*Data for review:*

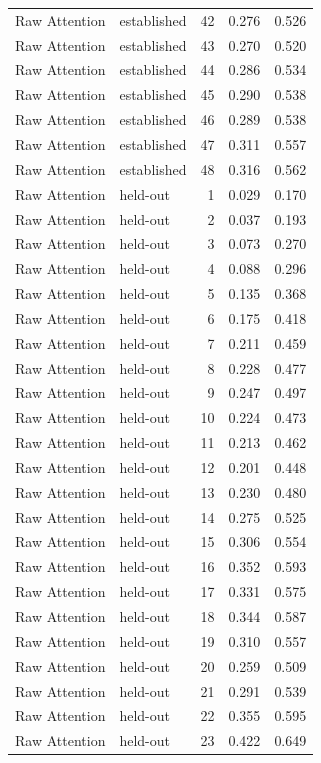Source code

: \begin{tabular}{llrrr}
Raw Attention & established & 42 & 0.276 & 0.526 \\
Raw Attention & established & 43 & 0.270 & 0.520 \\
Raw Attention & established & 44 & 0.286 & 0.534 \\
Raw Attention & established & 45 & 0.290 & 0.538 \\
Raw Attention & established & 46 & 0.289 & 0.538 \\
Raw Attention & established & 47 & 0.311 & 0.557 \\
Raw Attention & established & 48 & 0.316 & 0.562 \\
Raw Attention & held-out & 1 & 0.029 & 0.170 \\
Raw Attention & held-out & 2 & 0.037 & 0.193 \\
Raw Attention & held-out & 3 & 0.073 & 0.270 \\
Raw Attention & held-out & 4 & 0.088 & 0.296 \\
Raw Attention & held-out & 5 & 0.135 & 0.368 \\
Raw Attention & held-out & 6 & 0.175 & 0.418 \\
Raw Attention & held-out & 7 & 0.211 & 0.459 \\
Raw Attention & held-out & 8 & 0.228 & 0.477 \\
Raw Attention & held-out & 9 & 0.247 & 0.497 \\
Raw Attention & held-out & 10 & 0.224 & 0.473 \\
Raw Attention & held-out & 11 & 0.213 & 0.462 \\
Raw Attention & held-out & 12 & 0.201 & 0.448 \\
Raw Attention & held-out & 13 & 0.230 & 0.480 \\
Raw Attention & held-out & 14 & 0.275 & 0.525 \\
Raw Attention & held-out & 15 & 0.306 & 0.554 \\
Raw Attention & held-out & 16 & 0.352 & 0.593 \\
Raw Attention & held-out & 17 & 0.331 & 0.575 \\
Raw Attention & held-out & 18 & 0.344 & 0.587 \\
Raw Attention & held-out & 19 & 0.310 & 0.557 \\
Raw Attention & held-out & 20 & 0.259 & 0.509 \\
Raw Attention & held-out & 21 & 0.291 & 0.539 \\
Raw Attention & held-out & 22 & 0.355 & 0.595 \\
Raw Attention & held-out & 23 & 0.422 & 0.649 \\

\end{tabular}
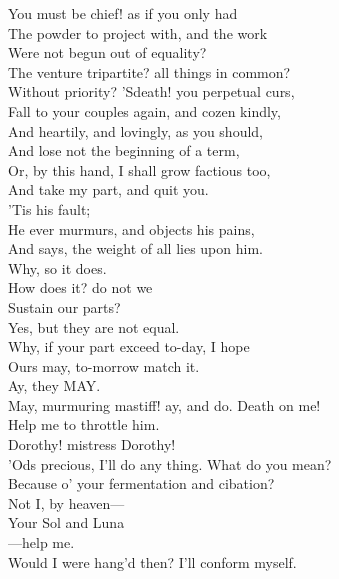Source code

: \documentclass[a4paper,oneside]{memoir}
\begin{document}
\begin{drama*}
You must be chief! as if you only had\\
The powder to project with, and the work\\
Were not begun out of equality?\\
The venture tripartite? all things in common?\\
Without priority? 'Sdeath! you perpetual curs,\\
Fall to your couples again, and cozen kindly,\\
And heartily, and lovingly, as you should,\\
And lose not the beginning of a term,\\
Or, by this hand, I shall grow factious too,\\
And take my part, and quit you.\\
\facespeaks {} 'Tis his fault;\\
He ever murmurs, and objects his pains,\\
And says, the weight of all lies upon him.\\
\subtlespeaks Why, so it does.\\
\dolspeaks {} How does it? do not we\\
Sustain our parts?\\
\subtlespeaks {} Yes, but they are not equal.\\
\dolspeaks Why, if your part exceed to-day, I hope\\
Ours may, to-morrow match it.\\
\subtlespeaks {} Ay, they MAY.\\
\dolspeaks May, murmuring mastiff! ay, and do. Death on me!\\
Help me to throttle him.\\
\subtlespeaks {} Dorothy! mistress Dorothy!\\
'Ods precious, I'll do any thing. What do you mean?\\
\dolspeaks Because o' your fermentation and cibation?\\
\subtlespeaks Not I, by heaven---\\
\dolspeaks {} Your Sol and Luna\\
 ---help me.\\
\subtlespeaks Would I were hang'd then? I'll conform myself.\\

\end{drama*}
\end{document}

==

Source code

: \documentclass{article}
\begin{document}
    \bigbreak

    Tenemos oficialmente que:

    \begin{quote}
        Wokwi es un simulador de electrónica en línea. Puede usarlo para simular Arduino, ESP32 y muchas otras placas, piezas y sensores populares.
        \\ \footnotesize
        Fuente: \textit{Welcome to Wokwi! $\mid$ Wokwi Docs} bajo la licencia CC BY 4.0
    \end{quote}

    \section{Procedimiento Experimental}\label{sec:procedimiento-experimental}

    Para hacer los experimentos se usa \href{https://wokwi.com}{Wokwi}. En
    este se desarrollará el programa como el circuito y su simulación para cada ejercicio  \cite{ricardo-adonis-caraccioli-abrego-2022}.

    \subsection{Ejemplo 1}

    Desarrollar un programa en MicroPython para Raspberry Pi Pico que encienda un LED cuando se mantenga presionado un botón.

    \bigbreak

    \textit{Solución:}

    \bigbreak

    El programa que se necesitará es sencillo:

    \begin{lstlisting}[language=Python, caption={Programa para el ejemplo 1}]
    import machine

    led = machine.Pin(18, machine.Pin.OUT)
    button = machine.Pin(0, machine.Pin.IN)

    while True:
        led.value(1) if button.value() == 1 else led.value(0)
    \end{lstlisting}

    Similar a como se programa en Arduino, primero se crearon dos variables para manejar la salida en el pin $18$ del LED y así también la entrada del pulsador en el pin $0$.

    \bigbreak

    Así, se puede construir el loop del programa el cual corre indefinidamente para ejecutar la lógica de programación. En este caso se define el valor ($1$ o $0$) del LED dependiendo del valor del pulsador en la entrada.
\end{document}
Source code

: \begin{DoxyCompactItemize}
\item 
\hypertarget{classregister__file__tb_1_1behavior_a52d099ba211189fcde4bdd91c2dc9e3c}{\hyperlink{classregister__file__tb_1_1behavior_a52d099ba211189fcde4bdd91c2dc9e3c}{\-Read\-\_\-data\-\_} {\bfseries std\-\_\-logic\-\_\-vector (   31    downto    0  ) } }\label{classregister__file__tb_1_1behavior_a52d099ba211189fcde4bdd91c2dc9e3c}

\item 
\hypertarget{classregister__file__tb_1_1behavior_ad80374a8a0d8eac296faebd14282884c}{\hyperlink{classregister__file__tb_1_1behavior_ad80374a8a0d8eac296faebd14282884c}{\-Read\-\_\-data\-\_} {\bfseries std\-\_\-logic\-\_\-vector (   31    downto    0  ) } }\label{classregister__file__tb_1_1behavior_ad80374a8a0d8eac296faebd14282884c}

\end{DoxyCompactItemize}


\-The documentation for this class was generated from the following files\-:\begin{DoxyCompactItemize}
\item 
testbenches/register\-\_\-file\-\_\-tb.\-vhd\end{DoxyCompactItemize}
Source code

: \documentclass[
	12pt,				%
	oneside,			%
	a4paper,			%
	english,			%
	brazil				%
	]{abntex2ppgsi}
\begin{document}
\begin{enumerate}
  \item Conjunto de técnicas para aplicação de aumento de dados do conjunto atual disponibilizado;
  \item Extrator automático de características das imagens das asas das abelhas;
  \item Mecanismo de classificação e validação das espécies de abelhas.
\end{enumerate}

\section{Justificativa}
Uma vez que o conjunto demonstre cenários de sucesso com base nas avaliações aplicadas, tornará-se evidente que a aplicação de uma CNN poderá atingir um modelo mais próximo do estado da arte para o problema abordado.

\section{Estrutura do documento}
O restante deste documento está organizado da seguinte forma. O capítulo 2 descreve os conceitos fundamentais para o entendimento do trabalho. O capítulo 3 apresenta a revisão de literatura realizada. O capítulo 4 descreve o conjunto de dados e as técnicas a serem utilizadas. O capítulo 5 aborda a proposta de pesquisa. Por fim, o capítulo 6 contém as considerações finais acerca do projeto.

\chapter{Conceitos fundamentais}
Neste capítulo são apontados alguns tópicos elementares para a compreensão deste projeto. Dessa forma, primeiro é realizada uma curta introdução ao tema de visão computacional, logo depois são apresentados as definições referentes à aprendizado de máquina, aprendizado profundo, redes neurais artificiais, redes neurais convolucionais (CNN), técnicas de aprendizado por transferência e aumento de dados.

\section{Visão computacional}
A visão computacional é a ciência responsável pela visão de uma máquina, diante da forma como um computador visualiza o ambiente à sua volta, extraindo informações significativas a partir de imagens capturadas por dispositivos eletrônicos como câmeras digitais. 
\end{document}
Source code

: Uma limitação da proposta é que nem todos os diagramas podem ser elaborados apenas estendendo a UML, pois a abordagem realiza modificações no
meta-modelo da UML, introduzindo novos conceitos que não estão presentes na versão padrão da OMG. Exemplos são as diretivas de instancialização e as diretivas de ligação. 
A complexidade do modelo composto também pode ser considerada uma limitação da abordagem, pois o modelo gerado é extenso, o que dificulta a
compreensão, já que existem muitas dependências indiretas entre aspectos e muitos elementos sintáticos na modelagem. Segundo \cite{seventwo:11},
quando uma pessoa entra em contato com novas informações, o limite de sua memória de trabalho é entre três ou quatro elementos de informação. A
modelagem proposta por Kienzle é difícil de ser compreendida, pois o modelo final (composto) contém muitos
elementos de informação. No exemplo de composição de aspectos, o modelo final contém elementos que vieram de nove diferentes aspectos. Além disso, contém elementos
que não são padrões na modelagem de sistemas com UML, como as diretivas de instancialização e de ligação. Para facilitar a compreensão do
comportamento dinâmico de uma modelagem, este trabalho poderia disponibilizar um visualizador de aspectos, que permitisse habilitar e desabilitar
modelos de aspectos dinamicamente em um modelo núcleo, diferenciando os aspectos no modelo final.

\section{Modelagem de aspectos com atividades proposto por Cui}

--

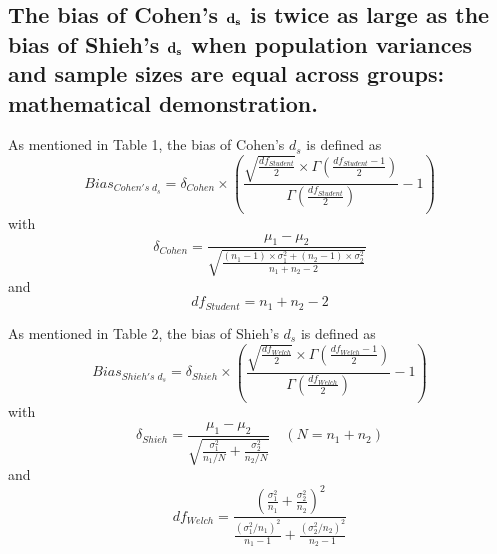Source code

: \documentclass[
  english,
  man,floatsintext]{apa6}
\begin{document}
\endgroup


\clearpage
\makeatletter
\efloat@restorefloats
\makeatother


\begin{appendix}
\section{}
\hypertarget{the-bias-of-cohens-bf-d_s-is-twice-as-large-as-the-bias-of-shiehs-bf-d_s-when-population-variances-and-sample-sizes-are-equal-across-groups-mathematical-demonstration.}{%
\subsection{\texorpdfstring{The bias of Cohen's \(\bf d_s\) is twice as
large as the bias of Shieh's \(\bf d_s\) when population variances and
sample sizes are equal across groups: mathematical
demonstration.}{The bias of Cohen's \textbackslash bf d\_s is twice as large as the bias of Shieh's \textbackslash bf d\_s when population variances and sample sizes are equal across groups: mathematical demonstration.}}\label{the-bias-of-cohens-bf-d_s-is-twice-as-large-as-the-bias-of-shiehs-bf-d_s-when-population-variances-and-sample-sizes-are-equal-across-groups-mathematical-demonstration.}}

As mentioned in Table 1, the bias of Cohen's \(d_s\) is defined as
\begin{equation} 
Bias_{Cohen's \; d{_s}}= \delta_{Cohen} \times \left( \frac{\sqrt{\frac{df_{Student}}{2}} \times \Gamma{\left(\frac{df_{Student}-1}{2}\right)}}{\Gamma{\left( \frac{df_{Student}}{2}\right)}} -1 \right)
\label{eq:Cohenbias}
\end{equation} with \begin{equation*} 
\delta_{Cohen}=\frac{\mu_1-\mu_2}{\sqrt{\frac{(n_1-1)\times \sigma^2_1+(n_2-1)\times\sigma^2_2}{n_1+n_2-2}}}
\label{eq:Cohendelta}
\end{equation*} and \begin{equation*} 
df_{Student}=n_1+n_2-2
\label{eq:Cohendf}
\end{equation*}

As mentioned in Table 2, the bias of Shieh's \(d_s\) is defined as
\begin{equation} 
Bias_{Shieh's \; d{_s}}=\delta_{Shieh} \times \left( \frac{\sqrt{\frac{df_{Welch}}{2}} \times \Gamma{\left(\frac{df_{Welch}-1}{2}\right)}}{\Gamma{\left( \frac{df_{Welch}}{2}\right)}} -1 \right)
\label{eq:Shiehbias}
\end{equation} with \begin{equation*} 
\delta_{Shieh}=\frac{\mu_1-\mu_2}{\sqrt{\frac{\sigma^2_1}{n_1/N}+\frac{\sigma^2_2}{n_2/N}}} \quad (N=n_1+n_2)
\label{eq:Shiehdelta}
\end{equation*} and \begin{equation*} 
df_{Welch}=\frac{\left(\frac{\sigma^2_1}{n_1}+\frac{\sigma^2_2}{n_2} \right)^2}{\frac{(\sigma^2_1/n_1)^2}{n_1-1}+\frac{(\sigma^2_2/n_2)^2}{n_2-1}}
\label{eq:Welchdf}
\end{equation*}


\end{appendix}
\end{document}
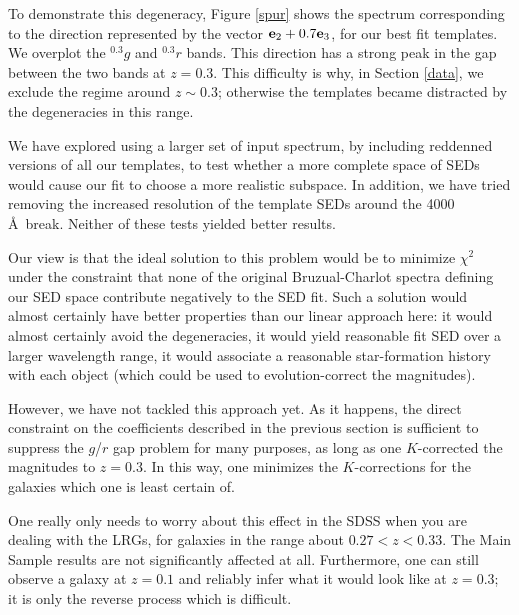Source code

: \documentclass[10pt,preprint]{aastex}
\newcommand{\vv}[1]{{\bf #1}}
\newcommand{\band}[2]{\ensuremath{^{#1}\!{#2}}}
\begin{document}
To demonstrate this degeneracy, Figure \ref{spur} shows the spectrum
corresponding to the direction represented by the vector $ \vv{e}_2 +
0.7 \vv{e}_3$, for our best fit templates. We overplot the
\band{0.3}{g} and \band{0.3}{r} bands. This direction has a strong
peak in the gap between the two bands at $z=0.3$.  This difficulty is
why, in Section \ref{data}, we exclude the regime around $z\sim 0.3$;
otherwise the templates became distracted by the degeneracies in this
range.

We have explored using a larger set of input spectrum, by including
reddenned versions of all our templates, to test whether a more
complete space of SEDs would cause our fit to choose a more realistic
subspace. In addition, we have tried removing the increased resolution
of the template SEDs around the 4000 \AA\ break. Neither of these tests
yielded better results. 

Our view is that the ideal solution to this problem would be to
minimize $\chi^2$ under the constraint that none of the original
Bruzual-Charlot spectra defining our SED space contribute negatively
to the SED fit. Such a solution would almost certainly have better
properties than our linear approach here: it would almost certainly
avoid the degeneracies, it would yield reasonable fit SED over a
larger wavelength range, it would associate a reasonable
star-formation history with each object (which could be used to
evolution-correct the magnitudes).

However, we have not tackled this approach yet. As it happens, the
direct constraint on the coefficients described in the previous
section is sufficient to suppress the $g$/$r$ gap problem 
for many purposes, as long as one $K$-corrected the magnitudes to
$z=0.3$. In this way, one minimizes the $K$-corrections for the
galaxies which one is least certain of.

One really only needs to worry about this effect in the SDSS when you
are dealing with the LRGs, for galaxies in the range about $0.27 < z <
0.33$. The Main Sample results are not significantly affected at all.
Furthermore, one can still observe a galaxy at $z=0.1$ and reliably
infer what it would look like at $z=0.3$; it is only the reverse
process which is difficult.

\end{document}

*Instructions to follow:* Starting with the line above that holds "Raw Attention & held-out & 1 &" and stopping with the line that holds "Raw Attention & held-out & 12", reproduce each line exactly, omitting all other lines.

*Written response:*
Raw Attention & held-out & 1 & 0.029 & 0.170 \\
Raw Attention & held-out & 2 & 0.037 & 0.193 \\
Raw Attention & held-out & 3 & 0.073 & 0.270 \\
Raw Attention & held-out & 4 & 0.088 & 0.296 \\
Raw Attention & held-out & 5 & 0.135 & 0.368 \\
Raw Attention & held-out & 6 & 0.175 & 0.418 \\
Raw Attention & held-out & 7 & 0.211 & 0.459 \\
Raw Attention & held-out & 8 & 0.228 & 0.477 \\
Raw Attention & held-out & 9 & 0.247 & 0.497 \\
Raw Attention & held-out & 10 & 0.224 & 0.473 \\
Raw Attention & held-out & 11 & 0.213 & 0.462 \\
Raw Attention & held-out & 12 & 0.201 & 0.448 \\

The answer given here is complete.